Через несколько лет, вспоминая шум, поднятый вокруг первой своей книги, «Пятка первого», Даль по-новому объяснит ее смысл: не сказки были ему важны, а русское слово; он хотел показать «небольшой образчик запасов», познакомить земляков сколько-нибудь с народным языком, с говором, которому открывается такой широкий простор в сказке.
Даль хитрит немного: цель его книги не только «образчик запасов» — он будет сочинять сказки и после «Первого пятка», но и такая цель, конечно, была: народных слов в Далевых сказках и правда хоть отбавляй, пословицы лепятся одна к другой, необычность его слога читатели сразу почувствовали.

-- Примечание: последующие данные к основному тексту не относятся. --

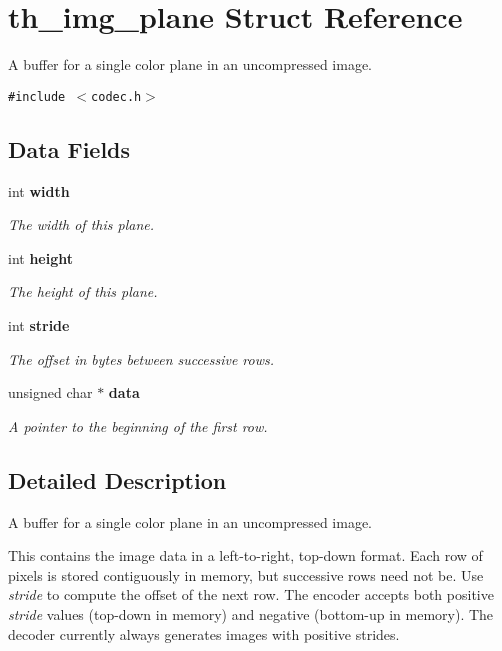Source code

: \section{th\_\-img\_\-plane Struct Reference}
\label{structth__img__plane}
A buffer for a single color plane in an uncompressed image.  


{\tt \#include $<$codec.h$>$}

\subsection*{Data Fields}
\begin{CompactItemize}
\item 
int \bf{width}
\begin{CompactList}\small\item\em The width of this plane. \item\end{CompactList}\item 
int \bf{height}
\begin{CompactList}\small\item\em The height of this plane. \item\end{CompactList}\item 
int \bf{stride}
\begin{CompactList}\small\item\em The offset in bytes between successive rows. \item\end{CompactList}\item 
unsigned char $\ast$ \bf{data}
\begin{CompactList}\small\item\em A pointer to the beginning of the first row. \item\end{CompactList}\end{CompactItemize}


\subsection{Detailed Description}
A buffer for a single color plane in an uncompressed image. 

This contains the image data in a left-to-right, top-down format. Each row of pixels is stored contiguously in memory, but successive rows need not be. Use {\em stride\/} to compute the offset of the next row. The encoder accepts both positive {\em stride\/} values (top-down in memory) and negative (bottom-up in memory). The decoder currently always generates images with positive strides. 



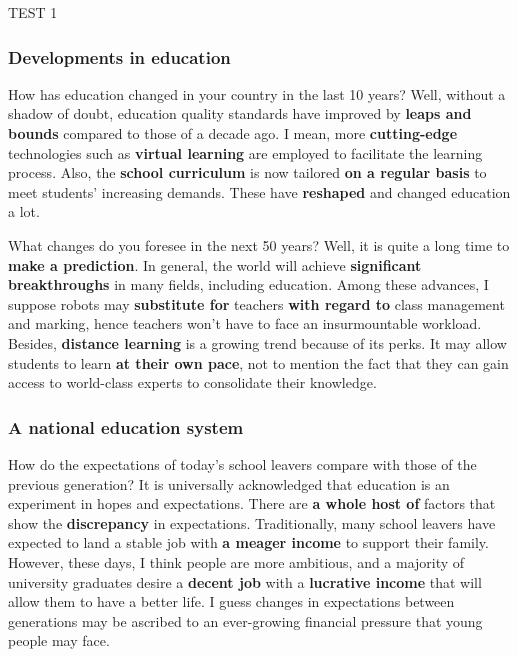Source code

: \begin{glossarymc}[Cambridge 3]
\begin{test}{TEST 1}
\subsubsection*{Developments in education}
\begin{qa}{How has education changed in your country in the last 10 years?}
    Well, without a shadow of doubt, education quality standards have improved by \textbf{leaps and bounds} compared to those of a decade ago. 
    I mean, more \textbf{cutting-edge} technologies such as \textbf{virtual learning} are employed to facilitate the learning process. 
    Also, the \textbf{school curriculum} is now tailored \textbf{on a regular basis} to meet students' increasing demands. 
    These have \textbf{reshaped} and changed education a lot.
\end{qa}

\begin{qa}{What changes do you foresee in the next 50 years?}
    Well, it is quite a long time to \textbf{make a prediction}. 
    In general, the world will achieve \textbf{significant breakthroughs} in many fields, including education. 
    Among these advances, I suppose robots may \textbf{substitute for} teachers \textbf{with regard to} class management and marking, hence teachers won't have to face an insurmountable workload. 
    Besides, \textbf{distance learning} is a growing trend because of its perks. 
    It may allow students to learn \textbf{at their own pace}, not to mention the fact that they can gain access to world-class experts to consolidate their knowledge.
\end{qa}

\subsubsection*{A national education system}

\begin{qa}{How do the expectations of today's school leavers compare with those of the previous generation?}
    It is universally acknowledged that education is an experiment in hopes and expectations. 
    There are \textbf{a whole host of} factors that show the \textbf{discrepancy} in expectations. 
    Traditionally, many school leavers have expected to land a stable job with \textbf{a meager income} to support their family. 
    However, these days, I think people are more ambitious, and a majority of university graduates desire a \textbf{decent job} with a \textbf{lucrative income} that will allow them to have a better life. 
    I guess changes in expectations between generations may be ascribed to an ever-growing financial pressure that young people may face.
\end{qa}


\end{test}
\end{glossarymc}
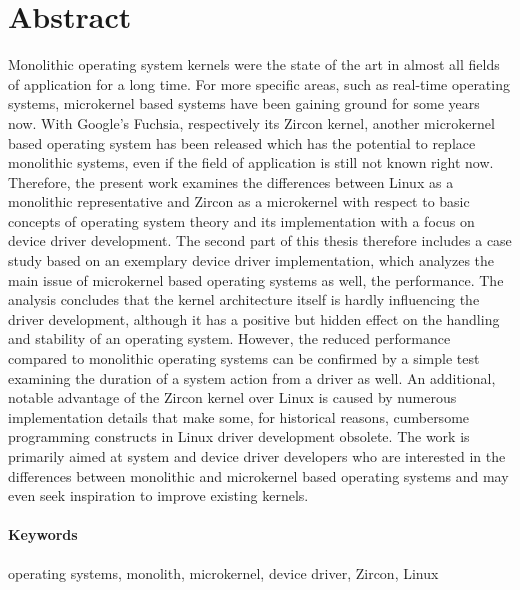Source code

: \section*{Abstract}
Monolithic operating system kernels were the state of the art in almost all fields of application for a long time.
For more specific areas, such as real-time operating systems, microkernel based systems have been gaining ground for some years now.
With Google's Fuchsia, respectively its Zircon kernel, another microkernel based operating system has been released which has the potential to replace monolithic systems, even if the field of application is still not known right now.
Therefore, the present work examines the differences between Linux as a monolithic representative and Zircon as a microkernel with respect to basic concepts of operating system theory and its implementation with a focus on device driver development.
The second part of this thesis therefore includes a case study based on an exemplary device driver implementation, which analyzes the main issue of microkernel based operating systems as well, the performance.
The analysis concludes that the kernel architecture itself is hardly influencing the driver development, although it has a positive but hidden effect on the handling and stability of an operating system.
However, the reduced performance compared to monolithic operating systems can be confirmed by a simple test examining the duration of a system action from a driver as well.
An additional, notable advantage of the Zircon kernel over Linux is caused by numerous implementation details that make some, for historical reasons, cumbersome programming constructs in Linux driver development obsolete.
The work is primarily aimed at system and device driver developers who are interested in the differences between monolithic and microkernel based operating systems and may even seek inspiration to improve existing kernels.

\paragraph{Keywords} operating systems, monolith, microkernel, device driver, Zircon, Linux


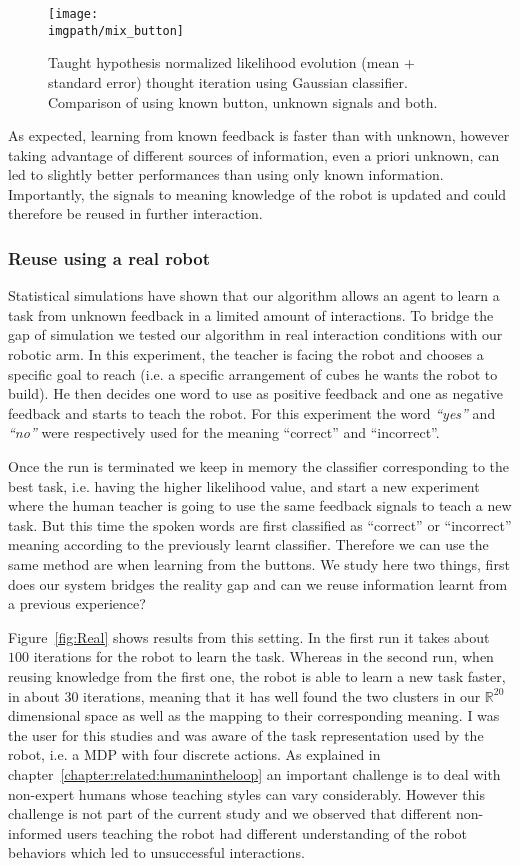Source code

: \begin{figure}[!ht]
  \centering
  \texttt{[image: \\imgpath/mix\_button]}
  \caption{Taught hypothesis normalized likelihood evolution (mean + standard error) thought iteration using Gaussian classifier. Comparison of using known button, unknown signals and both.}
  \label{fig:button}
\end{figure}

As expected, learning from known feedback is faster than with unknown, however taking advantage of different sources of information, even a priori unknown, can led to slightly better performances than using only known information. Importantly, the signals to meaning knowledge of the robot is updated and could therefore be reused in further interaction.

\subsubsection{Reuse using a real robot}

Statistical simulations have shown that our algorithm allows an agent to learn a task from unknown feedback in a limited amount of interactions. To bridge the gap of simulation we tested our algorithm in real interaction conditions with our robotic arm. In this experiment, the teacher is facing the robot and chooses a specific goal to reach (i.e. a specific arrangement of cubes he wants the robot to build). He then decides one word to use as positive feedback and one as negative feedback and starts to teach the robot. For this experiment the word \textit{``yes''} and \textit{``no''} were respectively used for the meaning ``correct'' and ``incorrect''. 

Once the run is terminated we keep in memory the classifier corresponding to the best task, i.e. having the higher likelihood value, and start a new experiment where the human teacher is going to use the same feedback signals to teach a new task. But this time the spoken words are first classified as ``correct'' or ``incorrect'' meaning according to the previously learnt classifier. Therefore we can use the same method are when learning from the buttons. We study here two things, first does our system bridges the reality gap and can we reuse information learnt from a previous experience? 

Figure~\ref{fig:Real} shows results from this setting. In the first run it takes about $100$ iterations for the robot to learn the task. Whereas in the second run, when reusing knowledge from the first one, the robot is able to learn a new task faster, in about $30$ iterations, meaning that it has well found the two clusters in our $\mathbb{R}^{20}$ dimensional space as well as the mapping to their corresponding meaning. I was the user for this studies and was aware of the task representation used by the robot, i.e. a MDP with four discrete actions. As explained in chapter~\ref{chapter:related:humanintheloop} an important challenge is to deal with non-expert humans whose teaching styles can vary considerably. However this challenge is not part of the current study and we observed that different non-informed users teaching the robot had different understanding of the robot behaviors which led to unsuccessful interactions.

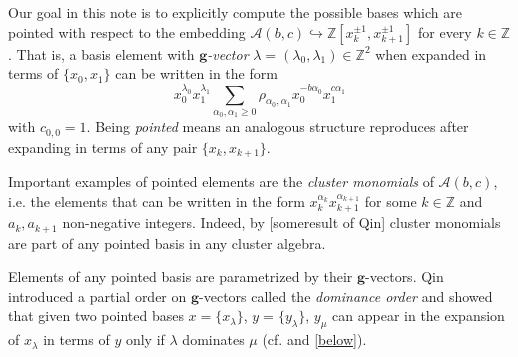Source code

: \documentclass{amsart}
\numberwithin{theorem}{section}
\newcommand{\bfg}{\boldsymbol{g}}
\newcommand{\cA}{\mathcal{A}}
\newcommand{\ZZ}{\mathbb{Z}}
\newcommand{\into}{\hookrightarrow}
\begin{document}
  Our goal in this note is to explicitly compute the possible bases which are pointed with respect to the embedding $\cA(b,c)\into\ZZ[x_k^{\pm1},x_{k+1}^{\pm1}]$ for every $k\in\ZZ$.
  That is, a basis element with \emph{$\bfg$-vector} $\lambda=(\lambda_0,\lambda_1)\in\ZZ^2$ when expanded in terms of $\{x_0,x_1\}$ can be written in the form
  \begin{equation}
    \label{eq:pointed}
    x_0^{\lambda_0}x_1^{\lambda_1}\sum\limits_{\alpha_0,\alpha_1 \ge 0} \rho_{\alpha_0,\alpha_1} x_0^{-b\alpha_0} x_1^{c\alpha_1}
  \end{equation}
  with $c_{0,0}=1$.
  Being \emph{pointed} means an analogous structure reproduces after expanding in terms of any pair $\{x_k,x_{k+1}\}$.

  Important examples of pointed elements are the \emph{cluster monomials} of $\cA(b,c)$, i.e. the elements that can be written in the form $x_k^{\alpha_k}x_{k+1}^{\alpha_{k+1}}$ for some $k\in\ZZ$ and $a_k,a_{k+1}$ non-negative integers.
  Indeed, by [someresult of Qin] cluster monomials are part of any pointed basis in any cluster algebra.

  Elements of any pointed basis are parametrized by their $\bfg$-vectors.
  Qin introduced a partial order on $\bfg$-vectors called the \emph{dominance order} and showed that given two pointed bases $x=\{x_\lambda\}$, $y=\{y_\lambda\}$, $y_\mu$ can appear in the expansion of $x_\lambda$ in terms of $y$ only if $\lambda$ dominates $\mu$ (cf. \cite[Mainthm]{Qin} and \ref{below}).
\end{document}
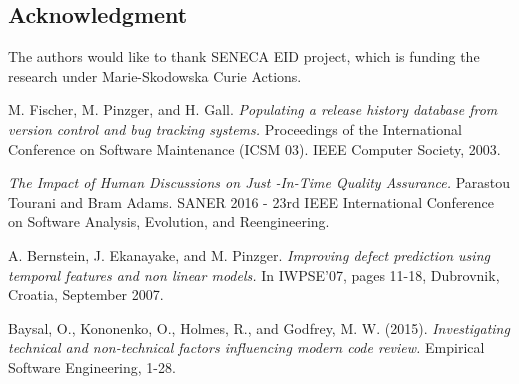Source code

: \documentclass[conference,compsoc]{IEEEtran}
\begin{document}
\begin{itemize}
  \section*{Acknowledgment}
\fi


The authors would like to thank SENECA EID project, which
is funding the research under Marie-Skodowska Curie Actions.







%
%
%
\begin{thebibliography}{1}

M. Fischer, M. Pinzger, and H. Gall. \emph{Populating a
release history database from version control and bug
tracking systems.} Proceedings of the International
Conference on Software Maintenance (ICSM 03).
IEEE Computer Society, 2003.

\emph{The Impact of Human Discussions on Just -In-Time
Quality Assurance.} Parastou Tourani and Bram
Adams. SANER 2016 - 23rd IEEE International
Conference on Software Analysis, Evolution, and
Reengineering.

A. Bernstein, J. Ekanayake, and M. Pinzger.
\emph{Improving defect prediction using temporal features
and non linear models.} In IWPSE’07, pages 11-18,
Dubrovnik, Croatia, September 2007.

Baysal, O., Kononenko, O., Holmes, R., and Godfrey,
M. W. (2015). \emph{Investigating technical and
non-technical factors influencing modern code review.}
Empirical Software Engineering, 1-28.


\end{thebibliography}
\end{itemize}
\end{document}
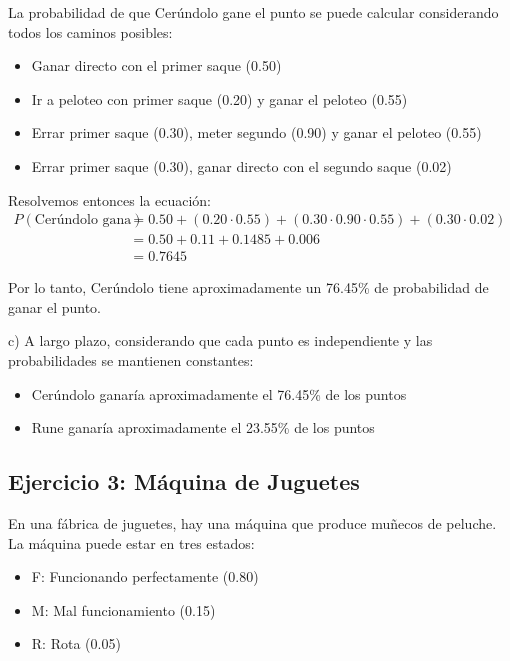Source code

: \documentclass[a4paper,11pt]{article}
\begin{document}
La probabilidad de que Cerúndolo gane el punto se puede calcular considerando todos los caminos posibles:
\begin{itemize}
    \item Ganar directo con el primer saque (0.50)
    \item Ir a peloteo con primer saque (0.20) y ganar el peloteo (0.55)
    \item Errar primer saque (0.30), meter segundo (0.90) y ganar el peloteo (0.55)
    \item Errar primer saque (0.30), ganar directo con el segundo saque (0.02)
\end{itemize}

Resolvemos entonces la ecuación:
\[
\begin{split}
P(\text{Cerúndolo gana}) &= 0.50 + (0.20 \cdot 0.55) + (0.30 \cdot 0.90 \cdot 0.55) + (0.30 \cdot 0.02) \\
&= 0.50 + 0.11 + 0.1485 + 0.006 \\
&= 0.7645
\end{split}
\]

Por lo tanto, Cerúndolo tiene aproximadamente un 76.45\% de probabilidad de ganar el punto.

\vspace{0.5em}

c) A largo plazo, considerando que cada punto es independiente y las probabilidades se mantienen constantes:
\begin{itemize}
    \item Cerúndolo ganaría aproximadamente el 76.45\% de los puntos
    \item Rune ganaría aproximadamente el 23.55\% de los puntos
\end{itemize}

\subsection{Ejercicio 3: Máquina de Juguetes}

En una fábrica de juguetes, hay una máquina que produce muñecos de peluche. La máquina puede estar en tres estados:

\begin{itemize}
    \item F: Funcionando perfectamente (0.80)
    \item M: Mal funcionamiento (0.15)
    \item R: Rota (0.05)
\end{itemize}
\end{document}
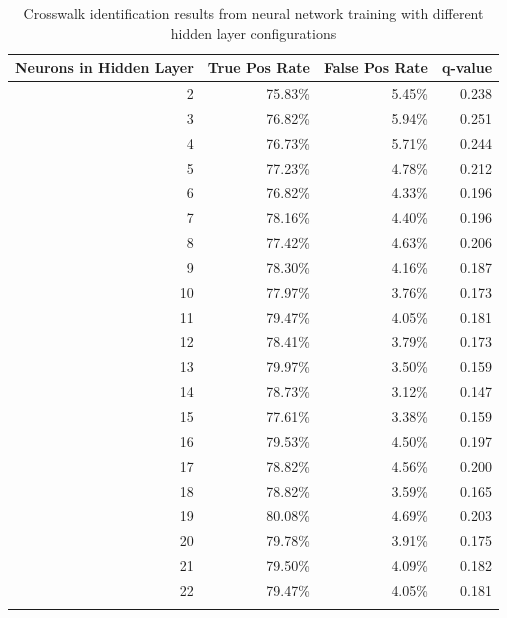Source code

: \documentclass[12pt]{ucthesis}
\begin{document}
    \begin{longtable}{|r|r|r|r|}
    \hline
    Neurons in Hidden Layer & True Pos Rate & False Pos Rate & q-value \bigstrut\\
    \hline
    2     & 75.83\% & 5.45\% & 0.238 \bigstrut\\
    \hline
    3     & 76.82\% & 5.94\% & 0.251 \bigstrut\\
    \hline
    4     & 76.73\% & 5.71\% & 0.244 \bigstrut\\
    \hline
    5     & 77.23\% & 4.78\% & 0.212 \bigstrut\\
    \hline
    6     & 76.82\% & 4.33\% & 0.196 \bigstrut\\
    \hline
    7     & 78.16\% & 4.40\% & 0.196 \bigstrut\\
    \hline
    8     & 77.42\% & 4.63\% & 0.206 \bigstrut\\
    \hline
    9     & 78.30\% & 4.16\% & 0.187 \bigstrut\\
    \hline
    10    & 77.97\% & 3.76\% & 0.173 \bigstrut\\
    \hline
    11    & 79.47\% & 4.05\% & 0.181 \bigstrut\\
    \hline
    12    & 78.41\% & 3.79\% & 0.173 \bigstrut\\
    \hline
    13    & 79.97\% & 3.50\% & 0.159 \bigstrut\\
    \hline
    14    & 78.73\% & 3.12\% & 0.147 \bigstrut\\
    \hline
    15    & 77.61\% & 3.38\% & 0.159 \bigstrut\\
    \hline
    16    & 79.53\% & 4.50\% & 0.197 \bigstrut\\
    \hline
    17    & 78.82\% & 4.56\% & 0.200 \bigstrut\\
    \hline
    18    & 78.82\% & 3.59\% & 0.165 \bigstrut\\
    \hline
    19    & 80.08\% & 4.69\% & 0.203 \bigstrut\\
    \hline
    20    & 79.78\% & 3.91\% & 0.175 \bigstrut\\
    \hline
    21    & 79.50\% & 4.09\% & 0.182 \bigstrut\\
    \hline
    22    & 79.47\% & 4.05\% & 0.181 \bigstrut\\
    \hline

    \caption{Crosswalk identification results from neural network training with different hidden layer configurations}
    \label{tab:NN-HiddenLayersResultsAPP} 
    \end{longtable}
\end{document}
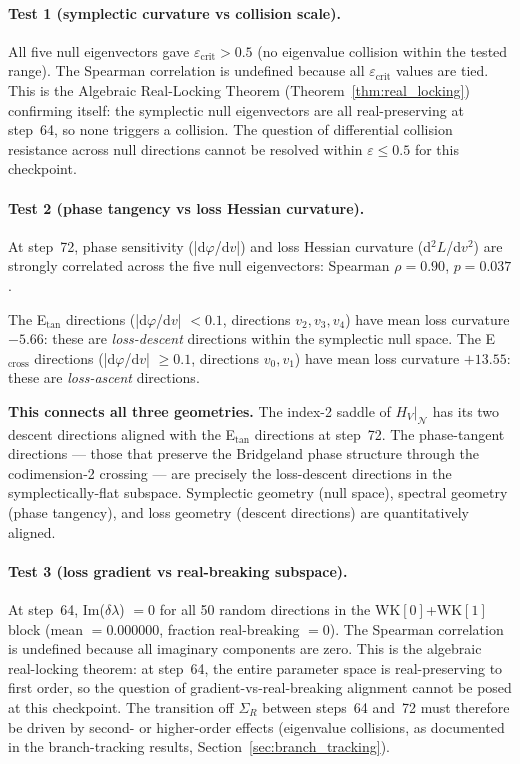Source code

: \documentclass[11pt]{amsart}
\begin{document}
\paragraph{Test 1 (symplectic curvature vs collision scale).}
All five null eigenvectors gave $\varepsilon_\mathrm{crit} > 0.5$
(no eigenvalue collision within the tested range).
The Spearman correlation is undefined because all $\varepsilon_\mathrm{crit}$
values are tied.
This is the Algebraic Real-Locking Theorem
(Theorem~\ref{thm:real_locking}) confirming itself:
the symplectic null eigenvectors are all real-preserving at step~64,
so none triggers a collision.
The question of differential collision resistance across null directions
cannot be resolved within $\varepsilon \leq 0.5$ for this checkpoint.

\paragraph{Test 2 (phase tangency vs loss Hessian curvature).}
At step~72, phase sensitivity (|d$\varphi$/d$v$|) and loss Hessian
curvature (d$^2L$/d$v^2$) are strongly correlated across the five null
eigenvectors: Spearman $\rho = 0.90$, $p = 0.037$.

The E$_\mathrm{tan}$ directions (|d$\varphi$/d$v$| $< 0.1$, directions $v_2, v_3, v_4$)
have mean loss curvature $-5.66$: these are \emph{loss-descent} directions
within the symplectic null space.
The E$_\mathrm{cross}$ directions (|d$\varphi$/d$v$| $\geq 0.1$, directions $v_0, v_1$)
have mean loss curvature $+13.55$: these are \emph{loss-ascent} directions.

\textbf{This connects all three geometries.}
The index-2 saddle of $H_V|_\mathcal{N}$ has its two descent directions
aligned with the E$_\mathrm{tan}$ directions at step~72.
The phase-tangent directions --- those that preserve the Bridgeland
phase structure through the codimension-2 crossing --- are precisely
the loss-descent directions in the symplectically-flat subspace.
Symplectic geometry (null space), spectral geometry (phase tangency),
and loss geometry (descent directions) are quantitatively aligned.

\paragraph{Test 3 (loss gradient vs real-breaking subspace).}
At step~64, Im($\delta\lambda$) $= 0$ for all 50 random directions
in the WK$[0]$+WK$[1]$ block (mean $= 0.000000$, fraction real-breaking $= 0$).
The Spearman correlation is undefined because all imaginary components are zero.
This is the algebraic real-locking theorem: at step~64, the entire
parameter space is real-preserving to first order, so the question
of gradient-vs-real-breaking alignment cannot be posed at this checkpoint.
The transition off $\Sigma_R$ between steps~64 and~72 must therefore
be driven by second- or higher-order effects (eigenvalue collisions,
as documented in the branch-tracking results, Section~\ref{sec:branch_tracking}).
\end{document}
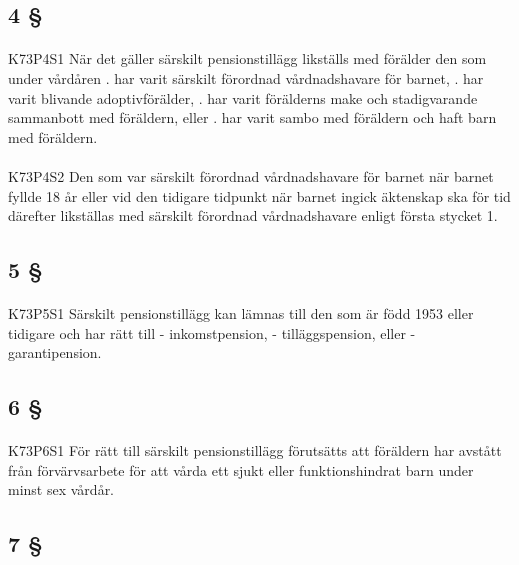 \documentclass[a4paper,notitlepage,openany,10pt]{book}
\begin{document}
\subsection*{4 §}
\paragraph*{}
{\tiny K73P4S1}
När det gäller särskilt pensionstillägg likställs med förälder den som under vårdåren
. har varit särskilt förordnad vårdnadshavare för barnet,
. har varit blivande adoptivförälder,
. har varit förälderns make och stadigvarande sammanbott med föräldern, eller
. har varit sambo med föräldern och haft barn med föräldern.
\paragraph*{}
{\tiny K73P4S2}
Den som var särskilt förordnad vårdnadshavare för barnet när barnet fyllde 18 år eller vid den tidigare tidpunkt när barnet ingick äktenskap ska för tid därefter likställas med särskilt förordnad vårdnadshavare enligt första stycket 1.
\subsection*{5 §}
\paragraph*{}
{\tiny K73P5S1}
Särskilt pensionstillägg kan lämnas till den som är född 1953 eller tidigare och har rätt till
\newline - inkomstpension,
\newline - tilläggspension, eller
\newline - garantipension.
\subsection*{6 §}
\paragraph*{}
{\tiny K73P6S1}
För rätt till särskilt pensionstillägg förutsätts att föräldern har avstått från förvärvsarbete för att vårda ett sjukt eller funktionshindrat barn under minst sex vårdår.
\subsection*{7 §}
\end{document}
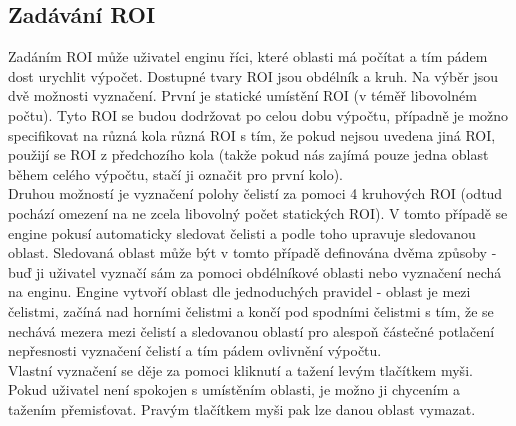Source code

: \documentclass[a4paper,12pt]{article}
\begin{document}
\subsection{Zadávání ROI}
\begin{figure}[H]
\end{figure}
Zadáním ROI může uživatel enginu říci, které oblasti má počítat a tím pádem dost urychlit výpočet. Dostupné tvary ROI jsou obdélník a kruh. Na výběr jsou dvě možnosti vyznačení. První je statické umístění ROI (v téměř libovolném počtu). Tyto ROI se budou dodržovat po celou dobu výpočtu, případně je možno specifikovat na různá kola různá ROI s tím, že pokud nejsou uvedena jiná ROI, použijí se ROI z předchozího kola (takže pokud nás zajímá pouze jedna oblast během celého výpočtu, stačí ji označit pro první kolo).\\
Druhou možností je vyznačení polohy čelistí za pomoci 4 kruhových ROI (odtud pochází omezení na ne zcela libovolný počet statických ROI). V tomto případě se engine pokusí automaticky sledovat čelisti a podle toho upravuje sledovanou oblast. Sledovaná oblast může být v tomto případě definována dvěma způsoby - buď ji uživatel vyznačí sám za pomoci obdélníkové oblasti nebo vyznačení nechá na enginu. Engine vytvoří oblast dle jednoduchých pravidel - oblast je mezi čelistmi, začíná nad horními čelistmi a končí pod spodními čelistmi s tím, že se nechává mezera mezi čelistí a sledovanou oblastí pro alespoň částečné potlačení nepřesnosti vyznačení čelistí a tím pádem ovlivnění výpočtu.\\
Vlastní vyznačení se děje za pomoci kliknutí a tažení levým tlačítkem myši. Pokud uživatel není spokojen s umístěním oblasti, je možno ji chycením a tažením přemisťovat. Pravým tlačítkem myši pak lze danou oblast vymazat.
\end{document}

Друг Пушкина, поэт и профессор университета Плетнев, приводит в лекциях пословицы из книги, а управляющий Третьим отделением, докладывая о книге Бенкендорфу, особо отмечает, что она «напечатана самым простым слогом» — могут читать «низшие классы», солдаты, прислуга: возмутительно!
«Небольшой образчик запасов» Даль и вправду хотел читателям показать, но приспевает пора решать главную задачу: где и как навсегда сберечь эти запасы, чтобы дать им широкое употребление, каким образом возвратить их тем, у кого они взяты и кому по праву принадлежат, — не сотням и даже не тысячам образованных читателей — всему народу русскому.